#### Stored data
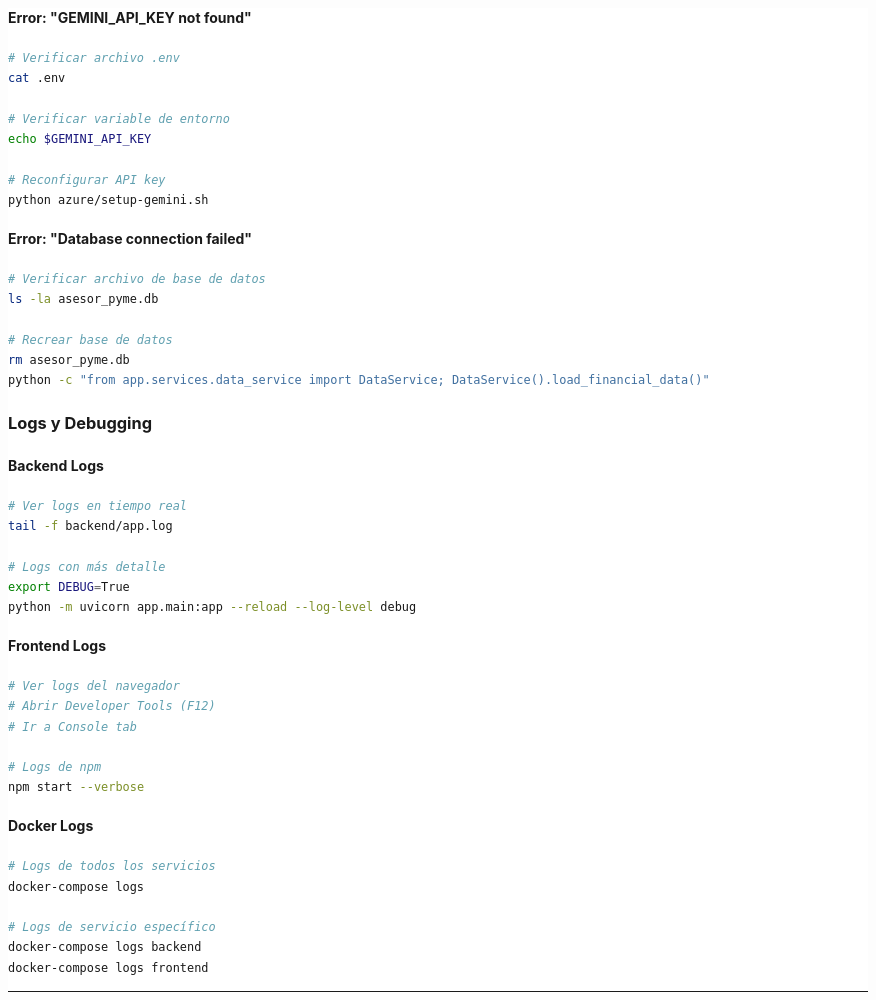 #### **Error: "GEMINI_API_KEY not found"**
```bash
# Verificar archivo .env
cat .env

# Verificar variable de entorno
echo $GEMINI_API_KEY

# Reconfigurar API key
python azure/setup-gemini.sh
```

#### **Error: "Database connection failed"**
```bash
# Verificar archivo de base de datos
ls -la asesor_pyme.db

# Recrear base de datos
rm asesor_pyme.db
python -c "from app.services.data_service import DataService; DataService().load_financial_data()"
```

### **Logs y Debugging**

#### **Backend Logs**
```bash
# Ver logs en tiempo real
tail -f backend/app.log

# Logs con más detalle
export DEBUG=True
python -m uvicorn app.main:app --reload --log-level debug
```

#### **Frontend Logs**
```bash
# Ver logs del navegador
# Abrir Developer Tools (F12)
# Ir a Console tab

# Logs de npm
npm start --verbose
```

#### **Docker Logs**
```bash
# Logs de todos los servicios
docker-compose logs

# Logs de servicio específico
docker-compose logs backend
docker-compose logs frontend
```

---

#### Exercise prompt
Look through the entries above; copy each line where the string "datos" appears.

#### Expected answer
# Verificar archivo de base de datos
# Recrear base de datos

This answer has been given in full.